> _EXERCISE OBJECTIVE_
Images are not part of the copy; write out the rest of the data exactly as given.

> _RECORD EXTRACTS_

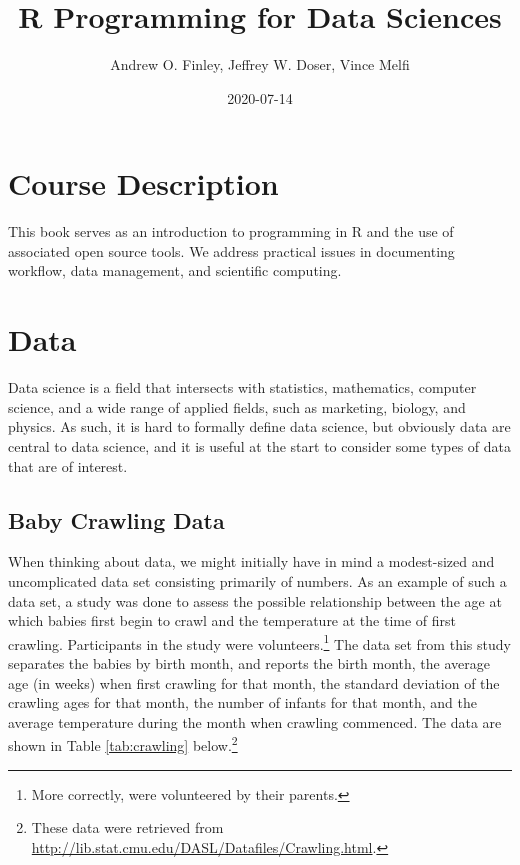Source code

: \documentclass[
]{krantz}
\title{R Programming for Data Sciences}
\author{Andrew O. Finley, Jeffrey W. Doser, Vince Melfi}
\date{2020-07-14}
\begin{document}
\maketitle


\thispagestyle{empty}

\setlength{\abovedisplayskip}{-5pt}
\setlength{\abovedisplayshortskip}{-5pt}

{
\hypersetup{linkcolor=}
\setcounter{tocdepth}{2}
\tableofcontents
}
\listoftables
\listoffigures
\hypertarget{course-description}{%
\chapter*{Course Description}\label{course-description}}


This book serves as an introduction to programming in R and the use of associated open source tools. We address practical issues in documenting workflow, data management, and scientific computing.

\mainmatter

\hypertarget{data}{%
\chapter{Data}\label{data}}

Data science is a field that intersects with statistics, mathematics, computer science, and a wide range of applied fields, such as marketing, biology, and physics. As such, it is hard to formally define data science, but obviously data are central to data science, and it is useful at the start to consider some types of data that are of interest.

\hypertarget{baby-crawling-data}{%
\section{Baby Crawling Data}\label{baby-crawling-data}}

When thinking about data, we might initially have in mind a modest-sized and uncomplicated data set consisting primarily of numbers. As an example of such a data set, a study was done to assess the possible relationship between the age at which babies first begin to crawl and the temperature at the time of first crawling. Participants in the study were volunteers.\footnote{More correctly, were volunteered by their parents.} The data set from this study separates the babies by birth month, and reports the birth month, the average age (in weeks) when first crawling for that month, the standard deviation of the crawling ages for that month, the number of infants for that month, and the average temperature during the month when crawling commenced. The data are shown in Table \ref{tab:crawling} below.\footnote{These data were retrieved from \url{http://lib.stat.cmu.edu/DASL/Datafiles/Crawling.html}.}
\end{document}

> _RESULT OF THIS EXERCISE_
Source code

: \documentclass[
]{krantz}
\title{R Programming for Data Sciences}
\author{Andrew O. Finley, Jeffrey W. Doser, Vince Melfi}
\date{2020-07-14}
\begin{document}
\maketitle


\thispagestyle{empty}

\setlength{\abovedisplayskip}{-5pt}
\setlength{\abovedisplayshortskip}{-5pt}

{
\hypersetup{linkcolor=}
\setcounter{tocdepth}{2}
\tableofcontents
}
\listoftables
\listoffigures
\hypertarget{course-description}{%
\chapter*{Course Description}\label{course-description}}


This book serves as an introduction to programming in R and the use of associated open source tools. We address practical issues in documenting workflow, data management, and scientific computing.

\mainmatter

\hypertarget{data}{%
\chapter{Data}\label{data}}

Data science is a field that intersects with statistics, mathematics, computer science, and a wide range of applied fields, such as marketing, biology, and physics. As such, it is hard to formally define data science, but obviously data are central to data science, and it is useful at the start to consider some types of data that are of interest.

\hypertarget{baby-crawling-data}{%
\section{Baby Crawling Data}\label{baby-crawling-data}}

When thinking about data, we might initially have in mind a modest-sized and uncomplicated data set consisting primarily of numbers. As an example of such a data set, a study was done to assess the possible relationship between the age at which babies first begin to crawl and the temperature at the time of first crawling. Participants in the study were volunteers.\footnote{More correctly, were volunteered by their parents.} The data set from this study separates the babies by birth month, and reports the birth month, the average age (in weeks) when first crawling for that month, the standard deviation of the crawling ages for that month, the number of infants for that month, and the average temperature during the month when crawling commenced. The data are shown in Table \ref{tab:crawling} below.\footnote{These data were retrieved from \url{http://lib.stat.cmu.edu/DASL/Datafiles/Crawling.html}.}
\end{document}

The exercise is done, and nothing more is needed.